--- EXERCISE REQUIREMENTS ---
Could you copy every line of the data that contains the word "width"?

Start of Block

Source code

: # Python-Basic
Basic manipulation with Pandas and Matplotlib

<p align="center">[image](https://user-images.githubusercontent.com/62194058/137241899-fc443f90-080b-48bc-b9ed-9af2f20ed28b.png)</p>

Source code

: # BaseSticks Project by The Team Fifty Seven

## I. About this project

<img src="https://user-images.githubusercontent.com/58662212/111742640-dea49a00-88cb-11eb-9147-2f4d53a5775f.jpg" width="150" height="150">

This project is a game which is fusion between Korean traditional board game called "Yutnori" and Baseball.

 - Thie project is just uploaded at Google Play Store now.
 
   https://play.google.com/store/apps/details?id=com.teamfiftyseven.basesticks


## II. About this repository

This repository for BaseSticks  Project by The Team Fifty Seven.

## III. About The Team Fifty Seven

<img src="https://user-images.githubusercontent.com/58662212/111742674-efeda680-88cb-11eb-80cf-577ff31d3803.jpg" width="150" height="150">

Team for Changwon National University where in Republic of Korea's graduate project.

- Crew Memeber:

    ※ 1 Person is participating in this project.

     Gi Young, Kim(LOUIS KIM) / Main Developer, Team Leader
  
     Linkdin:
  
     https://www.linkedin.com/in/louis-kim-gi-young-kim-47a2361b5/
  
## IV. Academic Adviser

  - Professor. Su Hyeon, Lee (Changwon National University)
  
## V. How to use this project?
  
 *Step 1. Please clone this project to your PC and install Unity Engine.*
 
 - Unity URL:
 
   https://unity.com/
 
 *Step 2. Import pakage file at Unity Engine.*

End of Block

--- TASK SOLUTION ---
<img src="https://user-images.githubusercontent.com/58662212/111742640-dea49a00-88cb-11eb-9147-2f4d53a5775f.jpg" width="150" height="150">
<img src="https://user-images.githubusercontent.com/58662212/111742674-efeda680-88cb-11eb-80cf-577ff31d3803.jpg" width="150" height="150">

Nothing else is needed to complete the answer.